---------- RECORD EXTRACTS ----------

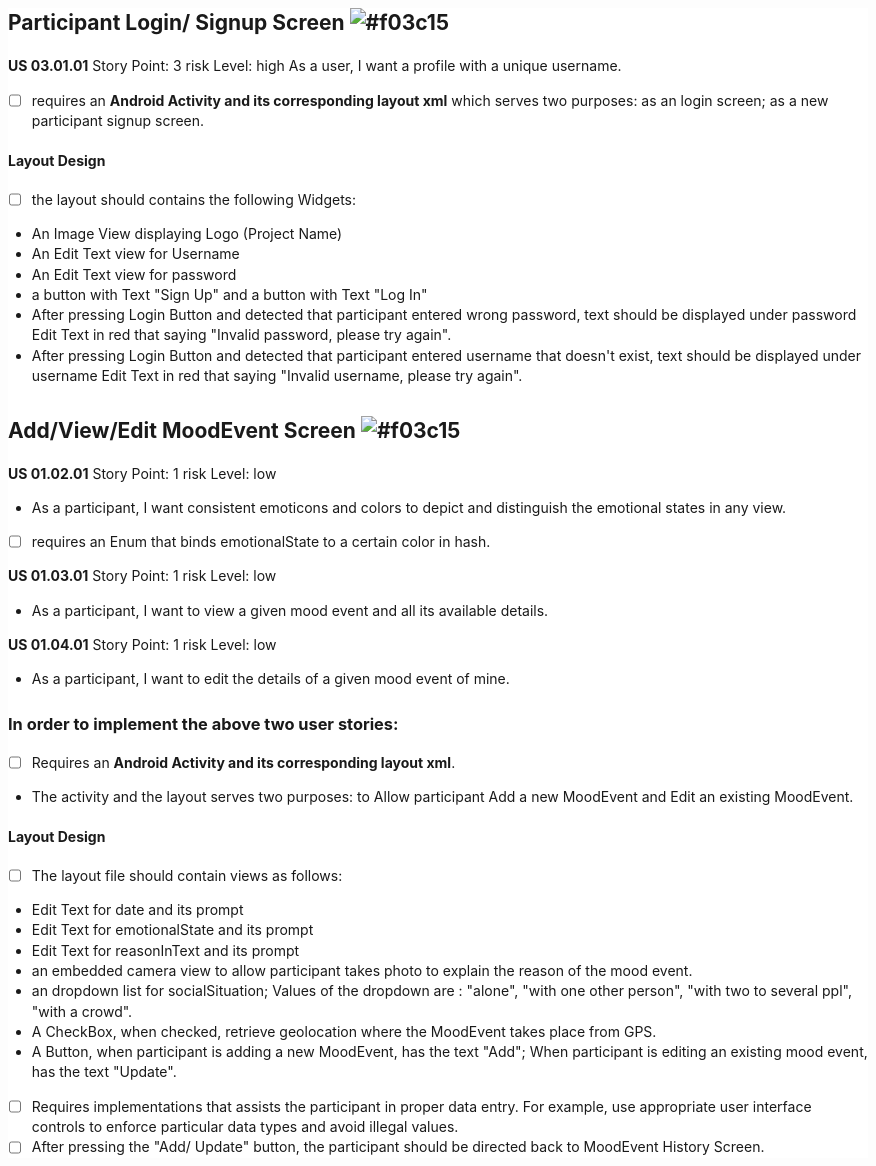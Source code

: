 
## Participant Login/ Signup Screen ![#f03c15](https://placehold.it/15/f03c15/000000?text=+)
**US 03.01.01** Story Point: 3 risk Level: high
As a user, I want a profile with a unique username. 
- [ ] requires an **Android Activity and its corresponding layout xml** which serves two purposes:  as an login screen; as a new participant signup screen.
#### Layout Design 
- [ ] the layout should contains the following Widgets:
- An Image View displaying Logo (Project Name)
- An Edit Text view for Username 
- An Edit Text view for password
- a button with Text "Sign Up" and a button with Text "Log In"
- After pressing Login Button and detected that participant entered wrong password, text should be displayed under password Edit Text in red that saying "Invalid password, please try again".
- After pressing Login Button and detected that participant entered username that doesn't exist, text should be displayed under username Edit Text in red that saying "Invalid username, please try again".



## Add/View/Edit MoodEvent Screen ![#f03c15](https://placehold.it/15/f03c15/000000?text=+)

**US 01.02.01** Story Point: 1 risk Level: low 
- As a participant, I want consistent emoticons and colors to depict and distinguish the emotional states in any view.
 - [ ] requires an Enum that binds emotionalState to a certain color in hash.  

**US 01.03.01** Story Point: 1 risk Level: low 
- As a participant, I want to view a given mood event and all its available details. 

**US 01.04.01** Story Point: 1 risk Level: low 
- As a participant, I want to edit the details of a given mood event of mine. 


### In order to implement the above two user stories: 
- [ ] Requires an **Android Activity and its corresponding layout xml**.
- The activity and the layout serves two purposes: to Allow participant Add a new MoodEvent and Edit an existing MoodEvent. 
#### Layout Design
- [ ] The layout file should contain views as follows: 
- Edit Text for date and its prompt 
- Edit Text for emotionalState and its prompt 
- Edit Text for reasonInText and its prompt 
- an embedded camera view to allow participant takes photo to explain the reason of the mood event.
- an dropdown list for socialSituation; Values of the dropdown are : "alone", "with one other person", "with two to several ppl", "with a crowd".
- A CheckBox, when checked, retrieve geolocation where the MoodEvent takes place from GPS.
- A Button, when participant is adding a new MoodEvent, has the text "Add"; When participant is editing an existing mood event, has the text "Update".
- [ ] Requires implementations that assists the participant in proper data entry. For example, use appropriate user interface controls to enforce particular data types and avoid illegal values.
- [ ] After pressing the "Add/ Update" button, the participant should be directed back to MoodEvent History Screen. 
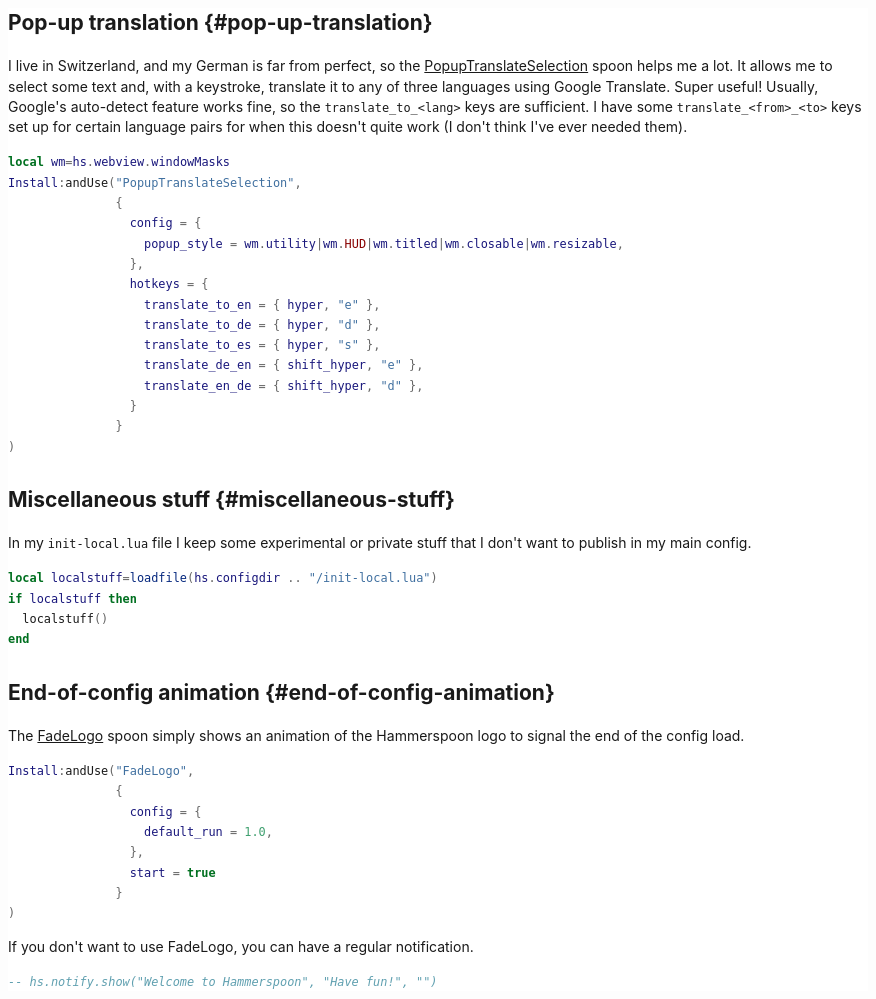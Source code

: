 
## Pop-up translation {#pop-up-translation}

I live in Switzerland, and my German is far from perfect, so the [PopupTranslateSelection](http://www.hammerspoon.org/Spoons/PopupTranslateSelection.html) spoon helps me a lot. It allows me to select some text and, with a keystroke, translate it to any of three languages using Google Translate. Super useful! Usually, Google's auto-detect feature works fine, so the `translate_to_<lang>` keys are sufficient. I have some `translate_<from>_<to>` keys set up for certain language pairs for when this doesn't quite work (I don't think I've ever needed them).

```lua
local wm=hs.webview.windowMasks
Install:andUse("PopupTranslateSelection",
               {
                 config = {
                   popup_style = wm.utility|wm.HUD|wm.titled|wm.closable|wm.resizable,
                 },
                 hotkeys = {
                   translate_to_en = { hyper, "e" },
                   translate_to_de = { hyper, "d" },
                   translate_to_es = { hyper, "s" },
                   translate_de_en = { shift_hyper, "e" },
                   translate_en_de = { shift_hyper, "d" },
                 }
               }
)
```


## Miscellaneous stuff {#miscellaneous-stuff}

In my `init-local.lua` file I keep some experimental or private stuff that I don't want to publish in my main config.

```lua
local localstuff=loadfile(hs.configdir .. "/init-local.lua")
if localstuff then
  localstuff()
end
```


## End-of-config animation {#end-of-config-animation}

The [FadeLogo](http://www.hammerspoon.org/Spoons/FadeLogo.html) spoon simply shows an animation of the Hammerspoon logo to signal the end of the config load.

```lua
Install:andUse("FadeLogo",
               {
                 config = {
                   default_run = 1.0,
                 },
                 start = true
               }
)
```

If you don't want to use FadeLogo, you can have a regular notification.

```lua
-- hs.notify.show("Welcome to Hammerspoon", "Have fun!", "")
```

----------

ACTIVITY:
Which lines above contain the word "Install"? List them.

OUTPUT FOR THIS EXERCISE:
Install:andUse("PopupTranslateSelection",
Install:andUse("FadeLogo",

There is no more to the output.